The correct strategy is to suppress and the contain it with massive tracing, isolating and testing. You may still need some additional measures like masks (and maybe no mass events with a high chance of infection such as indoor concerts), and there may be localised lockdowns occasionally but otherwise the economy could run as usual.

Comment Re:WHO is a joke (Score 1) 467

I'm not sure this prediction is correct for other countries. Here, we try to suppress the virus, and when cases are low enough, will try to contain it through, trace, isolate, test. When you have very few cases, the chance that the virus will make its way into a care home, is low. Seems like we need to keep the border to Sweden closed for a while though. Which is a pity, as I wanted to go on holiday there next.

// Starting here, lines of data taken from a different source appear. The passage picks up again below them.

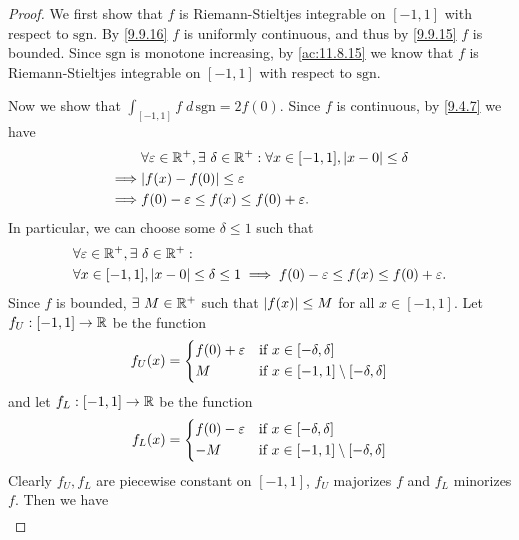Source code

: \begin{proof}
  We first show that \(f\) is Riemann-Stieltjes integrable on \([-1, 1]\) with respect to \(\text{sgn}\).
  By \cref{9.9.16} \(f\) is uniformly continuous, and thus by \cref{9.9.15} \(f\) is bounded.
  Since \(\text{sgn}\) is monotone increasing, by \cref{ac:11.8.15} we know that \(f\) is Riemann-Stieltjes integrable on \([-1, 1]\) with respect to \(\text{sgn}\).

  Now we show that \(\int_{[-1, 1]} f \; d \, \text{sgn} = 2f(0)\).
  Since \(f\) is continuous, by \cref{9.4.7} we have
  \begin{align*}
             & \forall \varepsilon \in \R^+, \exists\ \delta \in \R^+ : \forall x \in [-1, 1], \abs{x - 0} \leq \delta \\
    \implies & \abs{f(x) - f(0)} \leq \varepsilon                                                                      \\
    \implies & f(0) - \varepsilon \leq f(x) \leq f(0) + \varepsilon.
  \end{align*}
  In particular, we can choose some \(\delta \leq 1\) such that
  \begin{align*}
     & \forall \varepsilon \in \mathbb{R}^+, \exists\ \delta \in \mathbb{R}^+ :                                                             \\
     & \forall x \in [-1, 1], \left\lvert x - 0\right\rvert \leq \delta \leq 1 \implies f(0) - \varepsilon \leq f(x) \leq f(0) + \varepsilon.
  \end{align*}
  Since \(f\) is bounded, \(\exists\ M \in \mathbb{R}^+\) such that \(\left\lvert f(x)\right\rvert \leq M\) for all \(x \in [-1, 1]\).
  Let \(f_U : [-1, 1] \to \mathbb{R}\) be the function
  \[
    f_U(x) = \begin{dcases}
      f(0) + \varepsilon & \text{if } x \in [-\delta, \delta]                   \\
      M                  & \text{if } x \in [-1, 1] \setminus [-\delta, \delta]
    \end{dcases}
  \]
  and let \(f_L : [-1, 1] \to \mathbb{R}\) be the function
  \[
    f_L(x) = \begin{dcases}
      f(0) - \varepsilon & \text{if } x \in [-\delta, \delta]                   \\
      -M                 & \text{if } x \in [-1, 1] \setminus [-\delta, \delta]
    \end{dcases}
  \]
  Clearly \(f_U, f_L\) are piecewise constant on \([-1, 1]\), \(f_U\) majorizes \(f\) and \(f_L\) minorizes \(f\).
  Then we have
  \begin{align*}

\end{align*}
\end{proof}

Comment Re:WHO is a joke (Score 1) 467

In Stockholm (and the COVID-19 out break in Sweden is really a Stockholm outbreak) it was. Not quite as badly as in Italy, but there was a massive strain on ICUs. Whilst maybe there were just enough beds, the usual standard of care was simply not possible. As Sweden has become a little tougher on measures as well It looks like the peak may just have passed. But there is currently no leeway to reduce measures (after all, part of the schools are closed, restaurants can't use their full capacity, no large meetings, etc).

Comment Re:What matters is the end result (Score 1) 467

And having lived in the country a long time ago, I would add that normal life in Sweden would already be called social distancing in Spain. This is maybe a litlle stereotypical, but I'm sure it has an effect. Loud speaking and singing seems to be especially bad, too - so Swedes have another advantage. Looking at the data, you can see that in the phase of the exponential increase, the Swedish increase was lower than in many other countries. So I think they can get away with less strict measures than other countries, and modelling other countries on Sweden may be a mistake.

Comment Re:What matters is the end result (Score 1) 467

MERS is not contained. It is endemic in dromedaries and jumps to humans regularly. Luckily, human-to-human it is less infectious than SARS-CoV-1 and SARS-CoV-2.

SARS-CoV-1 is eradicated in humans. They don't call it like that because it may still live in some animals and could resurface.